▼

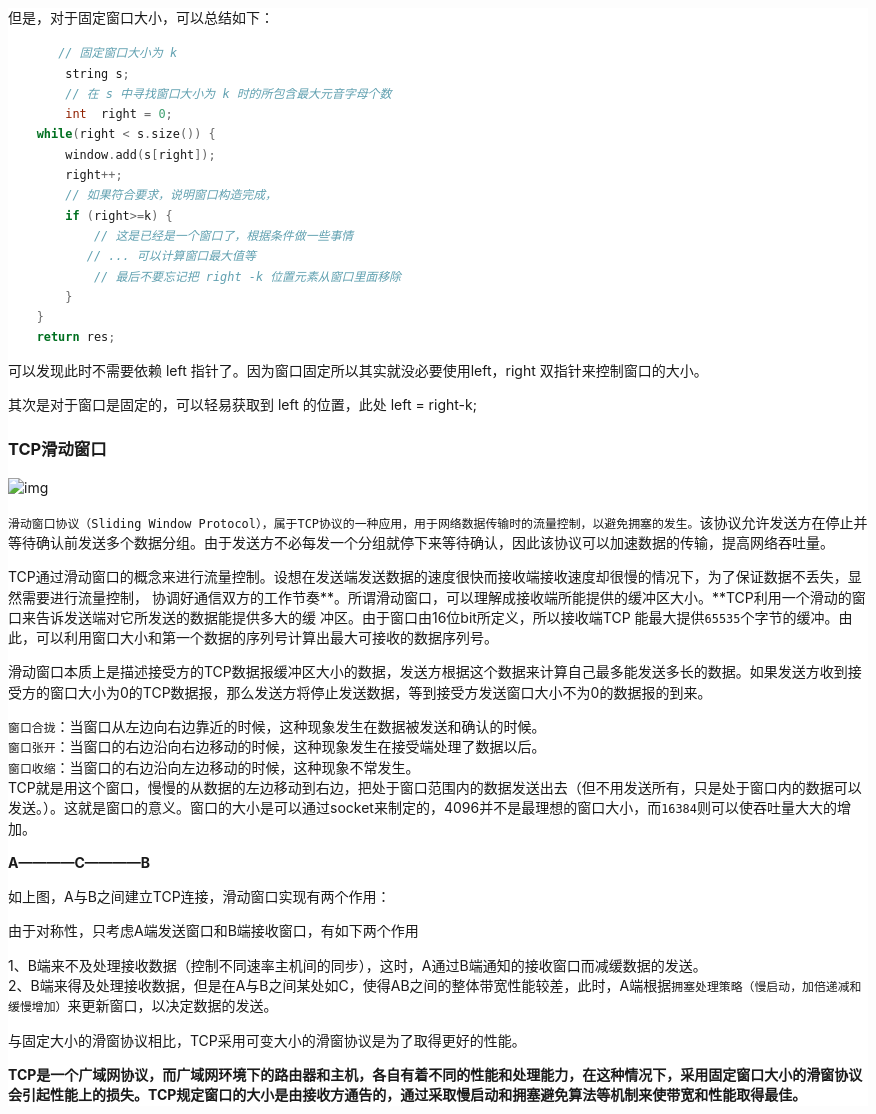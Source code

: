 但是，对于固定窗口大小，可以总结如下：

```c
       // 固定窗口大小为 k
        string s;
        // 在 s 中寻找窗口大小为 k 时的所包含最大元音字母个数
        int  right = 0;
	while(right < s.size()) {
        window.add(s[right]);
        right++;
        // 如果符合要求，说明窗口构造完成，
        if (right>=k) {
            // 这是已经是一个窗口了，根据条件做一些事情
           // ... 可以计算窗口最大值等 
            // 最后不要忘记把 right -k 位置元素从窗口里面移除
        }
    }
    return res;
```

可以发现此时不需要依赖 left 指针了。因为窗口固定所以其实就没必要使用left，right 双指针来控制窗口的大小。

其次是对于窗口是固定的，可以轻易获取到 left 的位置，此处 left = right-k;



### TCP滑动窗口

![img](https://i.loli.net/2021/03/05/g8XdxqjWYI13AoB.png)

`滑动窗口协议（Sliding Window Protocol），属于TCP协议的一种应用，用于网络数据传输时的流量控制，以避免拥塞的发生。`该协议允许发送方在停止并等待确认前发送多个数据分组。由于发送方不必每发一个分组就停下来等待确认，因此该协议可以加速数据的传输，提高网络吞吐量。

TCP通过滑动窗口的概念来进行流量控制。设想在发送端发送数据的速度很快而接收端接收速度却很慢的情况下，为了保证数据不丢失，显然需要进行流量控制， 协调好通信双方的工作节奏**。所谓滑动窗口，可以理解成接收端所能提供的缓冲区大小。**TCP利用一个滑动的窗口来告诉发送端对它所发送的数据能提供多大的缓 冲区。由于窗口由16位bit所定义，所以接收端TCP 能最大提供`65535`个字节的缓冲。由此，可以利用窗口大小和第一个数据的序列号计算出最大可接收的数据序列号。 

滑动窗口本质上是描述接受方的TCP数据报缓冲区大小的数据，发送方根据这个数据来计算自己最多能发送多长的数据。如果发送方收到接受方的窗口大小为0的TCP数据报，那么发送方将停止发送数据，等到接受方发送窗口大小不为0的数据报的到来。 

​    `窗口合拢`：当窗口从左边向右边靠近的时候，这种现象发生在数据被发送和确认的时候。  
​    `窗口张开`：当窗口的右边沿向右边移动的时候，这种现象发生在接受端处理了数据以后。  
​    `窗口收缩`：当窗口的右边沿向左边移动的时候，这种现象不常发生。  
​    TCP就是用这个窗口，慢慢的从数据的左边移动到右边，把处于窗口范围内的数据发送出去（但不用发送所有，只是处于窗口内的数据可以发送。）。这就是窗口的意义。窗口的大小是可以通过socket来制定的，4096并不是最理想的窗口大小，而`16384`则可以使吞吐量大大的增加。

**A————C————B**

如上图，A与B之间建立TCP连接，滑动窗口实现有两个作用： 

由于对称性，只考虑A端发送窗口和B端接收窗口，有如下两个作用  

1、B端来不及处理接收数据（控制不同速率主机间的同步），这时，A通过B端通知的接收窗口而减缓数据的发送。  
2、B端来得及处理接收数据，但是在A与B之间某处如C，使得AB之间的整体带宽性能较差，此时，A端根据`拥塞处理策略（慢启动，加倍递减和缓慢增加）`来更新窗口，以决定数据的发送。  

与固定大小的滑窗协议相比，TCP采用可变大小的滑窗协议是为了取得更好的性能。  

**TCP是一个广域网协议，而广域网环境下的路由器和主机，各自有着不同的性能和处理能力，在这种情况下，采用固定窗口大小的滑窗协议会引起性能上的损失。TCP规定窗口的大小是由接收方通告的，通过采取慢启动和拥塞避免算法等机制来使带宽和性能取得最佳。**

▲

Your objective: Lines in the data that hold "left" must be located and copied.

Result of the task:
可以发现此时不需要依赖 left 指针了。因为窗口固定所以其实就没必要使用left，right 双指针来控制窗口的大小。
其次是对于窗口是固定的，可以轻易获取到 left 的位置，此处 left = right-k;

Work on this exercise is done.